Applicando la stima regionale anche su scala provinciale, e calcolando che il valore aggiunto della Bergamasca è pari a 34,4 miliardi di euro (secondo gli ultimi dati della Fondazione Guglielmo Tagliacarne, il Centro studi delle Camere di Commercio italiane), vuol dire che in terra orobica il sommerso vale attorno al miliardo e mezzo di euro, tra lavoro irregolare e altre sfaccettature correlate. Un dato che si gonfierebbe ulteriormente se si considerasse anche la «rivalutazione», cioè quella che l’Istat definisce come «sotto-dichiarazione dei risultati economici delle imprese».

I settori più esposti

Il giro d’affari è ampio, perché ampia è l’economia che germoglia nell’ombra. Nei mesi scorsi, ad esempio, uno studio di Confartigianato aveva ipotizzato l’esistenza di oltre 13mila attività irregolari in Bergamasca, per un totale di 50mila lavoratori; numeri che concordano con un’altra recente analisi della Cgia di Mestre, da cui si ricavava una platea di circa 50mila lavoratori irregolari in Bergamasca.

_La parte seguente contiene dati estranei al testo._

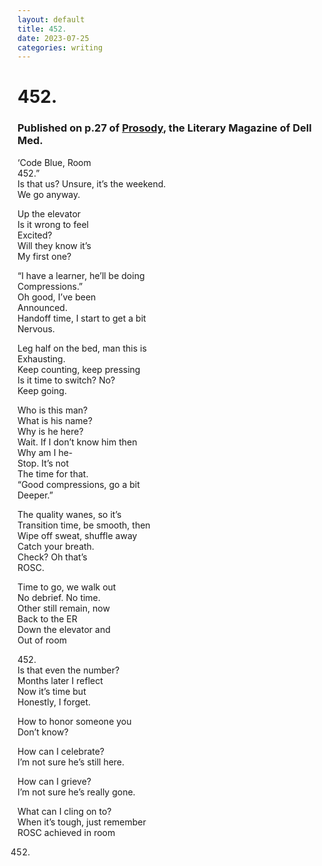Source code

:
 ```yaml
---
layout: default
title: 452.
date: 2023-07-25
categories: writing
---
```


# 452.
### Published on p.27 of [Prosody](https://issuu.com/dellmedschool/docs/prosody-magazine-official-4.6.24-edit), the Literary Magazine of Dell Med.

‘Code Blue, Room\
452.”\
Is that us? Unsure, it’s the weekend.\
We go anyway.

Up the elevator\
Is it wrong to feel\
Excited?\
Will they know it’s\
My first one?

“I have a learner, he’ll be doing\
Compressions.”\
Oh good, I’ve been\
Announced.\
Handoff time, I start to get a bit\
Nervous.

Leg half on the bed, man this is\
Exhausting.\
Keep counting, keep pressing\
Is it time to switch? No?\
Keep going.

Who is this man?\
What is his name?\
Why is he here?\
Wait. If I don’t know him then\
Why am I he-\
Stop. It’s not\
The time for that.\
“Good compressions, go a bit\
Deeper.”

The quality wanes, so it’s\
Transition time, be smooth, then\
Wipe off sweat, shuffle away\
Catch your breath.\
Check? Oh that’s\
ROSC.

Time to go, we walk out\
No debrief. No time.\
Other still remain, now\
Back to the ER\
Down the elevator and\
Out of room 

452.\
Is that even the number?\
Months later I reflect\
Now it’s time but\
Honestly, I forget.

How to honor someone you\
Don’t know?

How can I celebrate?\
I’m not sure he’s still here. 

How can I grieve?\
I’m not sure he’s really gone.

What can I cling on to?\
When it’s tough, just remember\
ROSC achieved in room

452.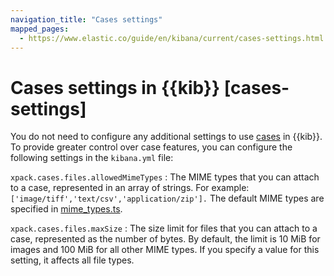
 ```yaml
---
navigation_title: "Cases settings"
mapped_pages:
  - https://www.elastic.co/guide/en/kibana/current/cases-settings.html
---
```


# Cases settings in {{kib}} [cases-settings]


You do not need to configure any additional settings to use [cases](docs-content://explore-analyze/alerts-cases/cases.md) in {{kib}}. To provide greater control over case features, you can configure the following settings in the `kibana.yml` file:

`xpack.cases.files.allowedMimeTypes`
:   The MIME types that you can attach to a case, represented in an array of strings. For example: `['image/tiff','text/csv','application/zip'].` The default MIME types are specified in [mime_types.ts](https://github.com/elastic/kibana/blob/master/x-pack/platform/plugins/shared/cases/common/constants/mime_types.ts).

`xpack.cases.files.maxSize`
:   The size limit for files that you can attach to a case, represented as the number of bytes. By default, the limit is 10 MiB for images and 100 MiB for all other MIME types. If you specify a value for this setting, it affects all file types.

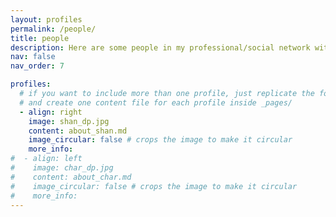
 ```yaml
---
layout: profiles
permalink: /people/
title: people
description: Here are some people in my professional/social network with their own personal webpages - check them out below!
nav: false
nav_order: 7

profiles:
  # if you want to include more than one profile, just replicate the following block
  # and create one content file for each profile inside _pages/
  - align: right
    image: shan_dp.jpg
    content: about_shan.md
    image_circular: false # crops the image to make it circular
    more_info: 
#  - align: left
#    image: char_dp.jpg
#    content: about_char.md
#    image_circular: false # crops the image to make it circular
#    more_info: 
---
```

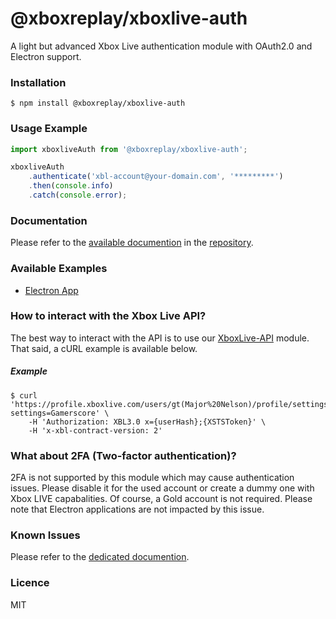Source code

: # @xboxreplay/xboxlive-auth

A light but advanced Xbox Live authentication module with OAuth2.0 and Electron support.

### Installation

```shell
$ npm install @xboxreplay/xboxlive-auth
```

### Usage Example

```javascript
import xboxliveAuth from '@xboxreplay/xboxlive-auth';

xboxliveAuth
	.authenticate('xbl-account@your-domain.com', '*********')
	.then(console.info)
	.catch(console.error);
```

### Documentation

Please refer to the [available documention](docs) in the [repository](https://github.com/XboxReplay/xboxlive-auth).

### Available Examples

-   [Electron App](examples/electron-app)

### How to interact with the Xbox Live API?

The best way to interact with the API is to use our [XboxLive-API](https://github.com/XboxReplay/xboxlive-api) module. That said, a cURL example is available below.

##### Example

```shell
$ curl 'https://profile.xboxlive.com/users/gt(Major%20Nelson)/profile/settings?settings=Gamerscore' \
    -H 'Authorization: XBL3.0 x={userHash};{XSTSToken}' \
    -H 'x-xbl-contract-version: 2'
```

### What about 2FA (Two-factor authentication)?

2FA is not supported by this module which may cause authentication issues. Please disable it for the used account or create a dummy one with Xbox LIVE capabalities. Of course, a Gold account is not required. Please note that Electron applications are not impacted by this issue.

### Known Issues

Please refer to the [dedicated documention](docs/06-Known_Issues.md).

### Licence

MIT
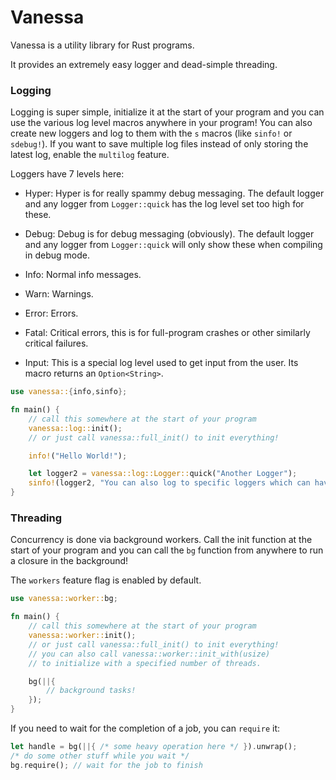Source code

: # Vanessa

Vanessa is a utility library for Rust programs.

It provides an extremely easy logger and dead-simple threading.

### Logging

Logging is super simple, initialize it at the start of your program
and you can use the various log level macros anywhere in your program!
You can also create new loggers and log to them with the `s` macros
(like `sinfo!` or `sdebug!`). If you want to save multiple log files
instead of only storing the latest log, enable the `multilog` feature.

Loggers have 7 levels here:

- Hyper: Hyper is for really spammy debug messaging. The default logger
and any logger from `Logger::quick` has the log level set too high
for these.

- Debug: Debug is for debug messaging (obviously). The default logger
and any logger from `Logger::quick` will only show these when compiling
in debug mode.

- Info: Normal info messages.

- Warn: Warnings.

- Error: Errors.

- Fatal: Critical errors, this is for full-program crashes or other
similarly critical failures.

- Input: This is a special log level used to get input from the user.
Its macro returns an `Option<String>`.

```rust
use vanessa::{info,sinfo};

fn main() {
    // call this somewhere at the start of your program
    vanessa::log::init();
    // or just call vanessa::full_init() to init everything!

    info!("Hello World!");

    let logger2 = vanessa::log::Logger::quick("Another Logger");
    sinfo!(logger2, "You can also log to specific loggers which can have their own log levels!");
}
```

### Threading

Concurrency is done via background workers. Call the init function
at the start of your program and you can call the `bg` function from
anywhere to run a closure in the background!

The `workers` feature flag is enabled by default.

```rust
use vanessa::worker::bg;

fn main() {
    // call this somewhere at the start of your program
    vanessa::worker::init();
    // or just call vanessa::full_init() to init everything!
    // you can also call vanessa::worker::init_with(usize)
    // to initialize with a specified number of threads.

    bg(||{
        // background tasks!
    });
}
```

If you need to wait for the completion of a job, you can `require` it:

```rust
let handle = bg(||{ /* some heavy operation here */ }).unwrap();
/* do some other stuff while you wait */
bg.require(); // wait for the job to finish
```
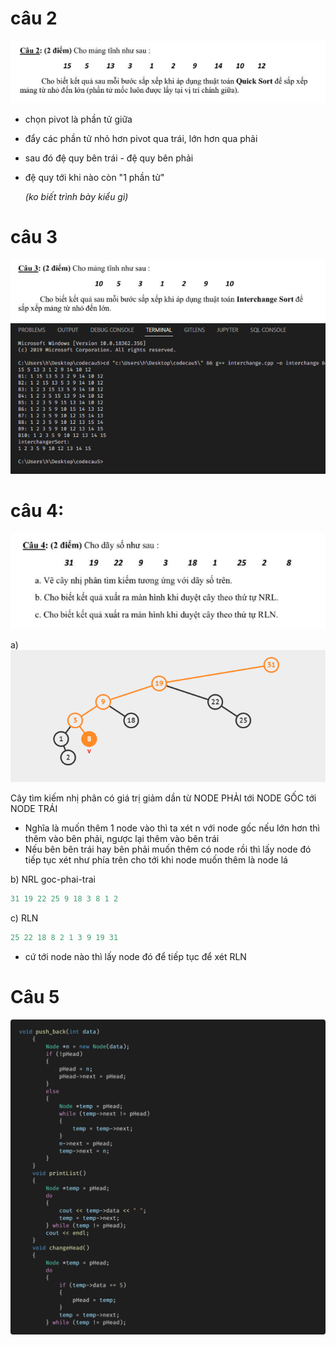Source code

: # câu 2

![](img/cau2.png)

- chọn pivot là phần tử giữa
- đẩy các phần tử nhỏ hơn pivot qua trái, lớn hơn qua phải
- sau đó đệ quy bên trái - đệ quy bên phải
- đệ quy tới khi nào còn "1 phần tử"

  _*(ko biết trình bày kiểu gì)*_

# câu 3

![](img/cau3.png)
![](img/cau3_dapan.png)

# câu 4:

![](img/cau4.png)

a)
![](img/aaa.png)

Cây tìm kiếm nhị phân có giá trị giảm dần từ NODE PHẢI tới NODE GỐC tới NODE TRÁI

- Nghĩa là muốn thêm 1 node vào thì ta xét n với node gốc nếu lớn hơn thì thêm vào bên phải, ngược lại thêm vào bên trái
- Nếu bên bên trái hay bên phải muốn thêm có node rồi thì lấy node đó tiếp tục xét như phía trên cho tới khi node muốn thêm là node lá

b) NRL goc-phai-trai

```cpp
31 19 22 25 9 18 3 8 1 2
```

c) RLN

```cpp
25 22 18 8 2 1 3 9 19 31
```

- cứ tới node nào thì lấy node đó để tiếp tục để xét RLN

# Câu 5

![](img/cau5.png)
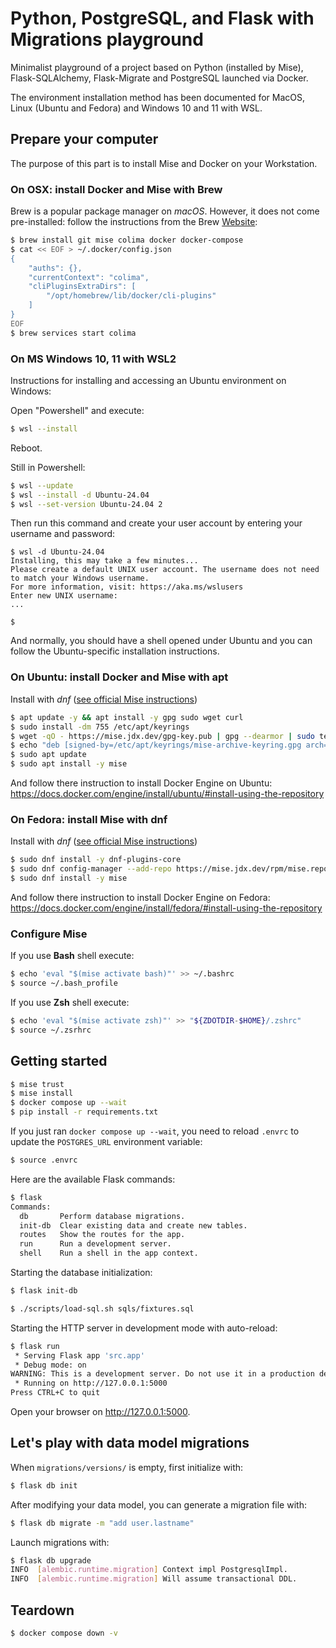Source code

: # Python, PostgreSQL, and Flask with Migrations playground

Minimalist playground of a project based on Python (installed by Mise), Flask-SQLAlchemy, Flask-Migrate and PostgreSQL launched via Docker.

The environment installation method has been documented for MacOS, Linux (Ubuntu and Fedora) and Windows 10 and 11 with WSL.

## Prepare your computer

The purpose of this part is to install Mise and Docker on your Workstation.

### On OSX: install Docker and Mise with Brew

Brew is a popular package manager on *macOS*.
However, it does not come pre-installed: follow the instructions from the Brew [Website](https://brew.sh/index_fr):

```sh
$ brew install git mise colima docker docker-compose
$ cat << EOF > ~/.docker/config.json
{
    "auths": {},
    "currentContext": "colima",
    "cliPluginsExtraDirs": [
        "/opt/homebrew/lib/docker/cli-plugins"
    ]
}
EOF
$ brew services start colima
```

### On MS Windows 10, 11 with WSL2

Instructions for installing and accessing an Ubuntu environment on Windows:

Open "Powershell" and execute:

```sh
$ wsl --install
```

Reboot.

Still in Powershell:

```sh
$ wsl --update
$ wsl --install -d Ubuntu-24.04
$ wsl --set-version Ubuntu-24.04 2
```

Then run this command and create your user account by entering your username and password:

```
$ wsl -d Ubuntu-24.04
Installing, this may take a few minutes...
Please create a default UNIX user account. The username does not need to match your Windows username.
For more information, visit: https://aka.ms/wslusers
Enter new UNIX username:
...

$
```

And normally, you should have a shell opened under Ubuntu and you can follow the Ubuntu-specific installation instructions.

### On Ubuntu: install Docker and Mise with apt

Install with *dnf* ([see official Mise instructions](https://mise.jdx.dev/installing-mise.html#apt))

```sh
$ apt update -y && apt install -y gpg sudo wget curl
$ sudo install -dm 755 /etc/apt/keyrings
$ wget -qO - https://mise.jdx.dev/gpg-key.pub | gpg --dearmor | sudo tee /etc/apt/keyrings/mise-archive-keyring.gpg 1> /dev/null
$ echo "deb [signed-by=/etc/apt/keyrings/mise-archive-keyring.gpg arch=amd64] https://mise.jdx.dev/deb stable main" | sudo tee /etc/apt/sources.list.d/mise.list
$ sudo apt update
$ sudo apt install -y mise
```

And follow there instruction to install Docker Engine on Ubuntu: https://docs.docker.com/engine/install/ubuntu/#install-using-the-repository

### On Fedora: install Mise with dnf

Install with *dnf* ([see official Mise instructions](https://mise.jdx.dev/installing-mise.html#dnf))

```sh
$ sudo dnf install -y dnf-plugins-core
$ sudo dnf config-manager --add-repo https://mise.jdx.dev/rpm/mise.repo
$ sudo dnf install -y mise
```

And follow there instruction to install Docker Engine on Fedora: https://docs.docker.com/engine/install/fedora/#install-using-the-repository



### Configure Mise

If you use **Bash** shell execute:

```sh
$ echo 'eval "$(mise activate bash)"' >> ~/.bashrc
$ source ~/.bash_profile
```

If you use **Zsh** shell execute:

```sh
$ echo 'eval "$(mise activate zsh)"' >> "${ZDOTDIR-$HOME}/.zshrc"
$ source ~/.zsrhrc
```


## Getting started

```sh
$ mise trust
$ mise install
$ docker compose up --wait
$ pip install -r requirements.txt
```

If you just ran `docker compose up --wait`, you need to reload `.envrc` to update the `POSTGRES_URL` environment variable:

```sh
$ source .envrc
```

Here are the available Flask commands:

```sh
$ flask
Commands:
  db       Perform database migrations.
  init-db  Clear existing data and create new tables.
  routes   Show the routes for the app.
  run      Run a development server.
  shell    Run a shell in the app context.
```

Starting the database initialization:

```sh
$ flask init-db
```

```sh
$ ./scripts/load-sql.sh sqls/fixtures.sql
```

Starting the HTTP server in development mode with auto-reload:

```sh
$ flask run
 * Serving Flask app 'src.app'
 * Debug mode: on
WARNING: This is a development server. Do not use it in a production deployment. Use a production WSGI server instead.
 * Running on http://127.0.0.1:5000
Press CTRL+C to quit
```

Open your browser on <http://127.0.0.1:5000>.

## Let's play with data model migrations

When `migrations/versions/` is empty, first initialize with:

```sh
$ flask db init
```

After modifying your data model, you can generate a migration file with:

```sh
$ flask db migrate -m "add user.lastname"
```

Launch migrations with:

```sh
$ flask db upgrade
INFO  [alembic.runtime.migration] Context impl PostgresqlImpl.
INFO  [alembic.runtime.migration] Will assume transactional DDL.
```

## Teardown

```sh
$ docker compose down -v
```
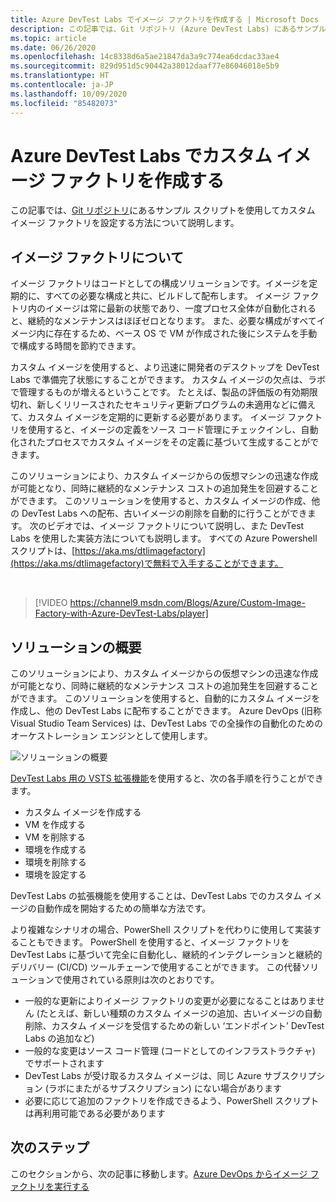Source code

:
 ```yaml
---
title: Azure DevTest Labs でイメージ ファクトリを作成する | Microsoft Docs
description: この記事では、Git リポジトリ (Azure DevTest Labs) にあるサンプル スクリプトを使用してカスタム イメージ ファクトリを設定する方法について説明します。
ms.topic: article
ms.date: 06/26/2020
ms.openlocfilehash: 14c8338d6a5ae21847da3a9c774ea6dcdac33ae4
ms.sourcegitcommit: 829d951d5c90442a38012daaf77e86046018e5b9
ms.translationtype: HT
ms.contentlocale: ja-JP
ms.lasthandoff: 10/09/2020
ms.locfileid: "85482073"
---
```

# <a name="create-a-custom-image-factory-in-azure-devtest-labs"></a>Azure DevTest Labs でカスタム イメージ ファクトリを作成する
この記事では、[Git リポジトリ](https://github.com/Azure/azure-devtestlab/tree/master/samples/DevTestLabs/Scripts/ImageFactory)にあるサンプル スクリプトを使用してカスタム イメージ ファクトリを設定する方法について説明します。

## <a name="whats-an-image-factory"></a>イメージ ファクトリについて
イメージ ファクトリはコードとしての構成ソリューションです。イメージを定期的に、すべての必要な構成と共に、ビルドして配布します。 イメージ ファクトリ内のイメージは常に最新の状態であり、一度プロセス全体が自動化されると、継続的なメンテナンスはほぼゼロとなります。 また、必要な構成がすべてイメージ内に存在するため、ベース OS で VM が作成された後にシステムを手動で構成する時間を節約できます。

カスタム イメージを使用すると、より迅速に開発者のデスクトップを DevTest Labs で準備完了状態にすることができます。 カスタム イメージの欠点は、ラボで管理するものが増えるということです。 たとえば、製品の評価版の有効期限切れ、新しくリリースされたセキュリティ更新プログラムの未適用などに備えて、カスタム イメージを定期的に更新する必要があります。 イメージ ファクトリを使用すると、イメージの定義をソース コード管理にチェックインし、自動化されたプロセスでカスタム イメージをその定義に基づいて生成することができます。

このソリューションにより、カスタム イメージからの仮想マシンの迅速な作成が可能となり、同時に継続的なメンテナンス コストの追加発生を回避することができます。 このソリューションを使用すると、カスタム イメージの作成、他の DevTest Labs への配布、古いイメージの削除を自動的に行うことができます。 次のビデオでは、イメージ ファクトリについて説明し、また DevTest Labs を使用した実装方法についても説明します。  すべての Azure Powershell スクリプトは、[https://aka.ms/dtlimagefactory](https://aka.ms/dtlimagefactory)で無料で入手することができます。

<br/>

> [!VIDEO https://channel9.msdn.com/Blogs/Azure/Custom-Image-Factory-with-Azure-DevTest-Labs/player]


## <a name="high-level-view-of-the-solution"></a>ソリューションの概要
このソリューションにより、カスタム イメージからの仮想マシンの迅速な作成が可能となり、同時に継続的なメンテナンス コストの追加発生を回避することができます。 このソリューションを使用すると、自動的にカスタム イメージを作成し、他の DevTest Labs に配布することができます。 Azure DevOps (旧称 Visual Studio Team Services) は、DevTest Labs での全操作の自動化のためのオーケストレーション エンジンとして使用します。

![ソリューションの概要](./media/create-image-factory/high-level-view-of-solution.png)

[DevTest Labs 用の VSTS 拡張機能](https://marketplace.visualstudio.com/items?itemName=ms-azuredevtestlabs.tasks)を使用すると、次の各手順を行うことができます。

- カスタム イメージを作成する
- VM を作成する
- VM を削除する
- 環境を作成する
- 環境を削除する
- 環境を設定する

DevTest Labs の拡張機能を使用することは、DevTest Labs でのカスタム イメージの自動作成を開始するための簡単な方法です。

より複雑なシナリオの場合、PowerShell スクリプトを代わりに使用して実装することもできます。 PowerShell を使用すると、イメージ ファクトリを DevTest Labs に基づいて完全に自動化し、継続的インテグレーションと継続的デリバリー (CI/CD) ツールチェーンで使用することができます。 この代替ソリューションで使用されている原則は次のとおりです。

- 一般的な更新によりイメージ ファクトリの変更が必要になることはありません (たとえば、新しい種類のカスタム イメージの追加、古いイメージの自動削除、カスタム イメージを受信するための新しい ‘エンドポイント’ DevTest Labs の追加など)
- 一般的な変更はソース コード管理 (コードとしてのインフラストラクチャ) でサポートされます
- DevTest Labs が受け取るカスタム イメージは、同じ Azure サブスクリプション (ラボにまたがるサブスクリプション) にない場合があります
- 必要に応じて追加のファクトリを作成できるよう、PowerShell スクリプトは再利用可能である必要があります

## <a name="next-steps"></a>次のステップ
このセクションから、次の記事に移動します。[Azure DevOps からイメージ ファクトリを実行する](image-factory-set-up-devops-lab.md)
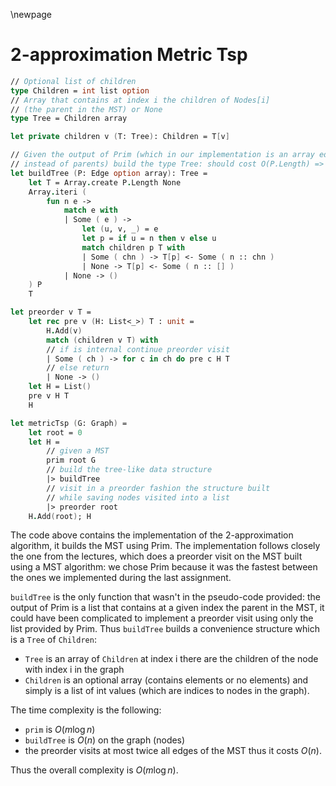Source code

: \newpage

# 2-approximation Metric Tsp

```fsharp
// Optional list of children
type Children = int list option
// Array that contains at index i the children of Nodes[i] 
// (the parent in the MST) or None
type Tree = Children array

let private children v (T: Tree): Children = T[v]

// Given the output of Prim (which in our implementation is an array edges
// instead of parents) build the type Tree: should cost O(P.Length) => O(N)
let buildTree (P: Edge option array): Tree =
    let T = Array.create P.Length None
    Array.iteri (
        fun n e ->
            match e with
            | Some ( e ) -> 
                let (u, v, _) = e
                let p = if u = n then v else u
                match children p T with
                | Some ( chn ) -> T[p] <- Some ( n :: chn )
                | None -> T[p] <- Some ( n :: [] )
            | None -> () 
    ) P
    T

let preorder v T =
    let rec pre v (H: List<_>) T : unit =
        H.Add(v)
        match (children v T) with
        // if is internal continue preorder visit
        | Some ( ch ) -> for c in ch do pre c H T
        // else return
        | None -> ()
    let H = List()
    pre v H T
    H

let metricTsp (G: Graph) =
    let root = 0
    let H =
        // given a MST
        prim root G
        // build the tree-like data structure
        |> buildTree
        // visit in a preorder fashion the structure built 
        // while saving nodes visited into a list
        |> preorder root
    H.Add(root); H
```

The code above contains the implementation of the 2-approximation algorithm, it builds the MST using Prim.
The implementation follows closely the one from the lectures, which does a preorder visit on the
MST built using a MST algorithm: we chose Prim because it was the fastest between the ones we implemented 
during the last assignment.

`buildTree` is the only function that wasn't in the pseudo-code provided: the output of Prim is a list that 
contains at a given index the parent in the MST, it could have been complicated to implement a preorder visit
using only the list provided by Prim. Thus `buildTree` builds a convenience structure which is a `Tree` of `Children`:

 - `Tree` is an array of `Children` at index i there are the children of the node with index i in the graph
 - `Children` is an optional array (contains elements or no elements) and simply is a list of int values (which are
 indices to nodes in the graph).

The time complexity is the following:

 - `prim` is $O(m\log n)$
 - `buildTree` is $O(n)$ on the graph (nodes)
 - the preorder visits at most twice all edges of the MST thus it costs $O(n)$.

Thus the overall complexity is $O(m\log n)$.
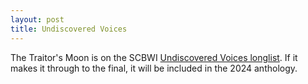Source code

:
 ```yaml
---
layout: post
title: Undiscovered Voices
---
```


The Traitor's Moon is on the SCBWI [Undiscovered Voices longlist](https://www.undiscoveredvoices.com/?p=4092). If it makes it through to the final, it will be included in the 2024 anthology.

Informazione e formazione diventano fondamentali, sostengono i sindacati, per combattere il fenomeno e ridurne l’incidenza

E «a farne le spese», riflette Danilo Mazzola, che nella segreteria provinciale della Cisl segue il mercato del lavoro, «sono in primis le lavoratrici e i lavoratori, privati di diritti e tutele previste dall’instaurazione di un rapporto di lavoro contrattualmente regolato, ma anche le aziende oneste che vengono danneggiate con un dumping sleale». Dove s’annida, qui, il lavoro irregolare? «I settori più esposti – ragiona Mazzola – sono quelli fortemente frazionati in piccole-medie imprese, il lavoro domestico e di cura dove le famiglie fanno fatica a sostenere spese regolari».

L’identikit del sommerso

I servizi sono uno degli ambiti più monitorati. «Il terziario è una realtà ampia – premette Nicholas Pezzè, segretario generale della Filcams-Cgil Bergamo –. Nel commercio il sommerso è poco diffuso, lo è invece maggiormente nel turismo. Le situazioni più significative sono poi tra colf e badanti, dove è ancora presente una certa cultura che porta a inquadrare lavoratori e lavoratrici anche in modo non regolare. In altre realtà del terziario si osserva invece il ricorso ai part-time involontari, per esempio nelle pulizie. È più che mai fondamentale rimettere al centro il tema dei contratti». Nella manifattura l’Istat vede un tasso d’irregolarità ridotto al 5%. «Resiste ancora una certa diffusione di lavoro non contrattualizzato o non retribuito in modo adeguato, che interessa soprattutto le fasce più deboli: donne, stranieri, persone che hanno scarsa conoscenza della lingua o della normativa» spiega Sara Nava, segretaria generale della Filctem-Cgil.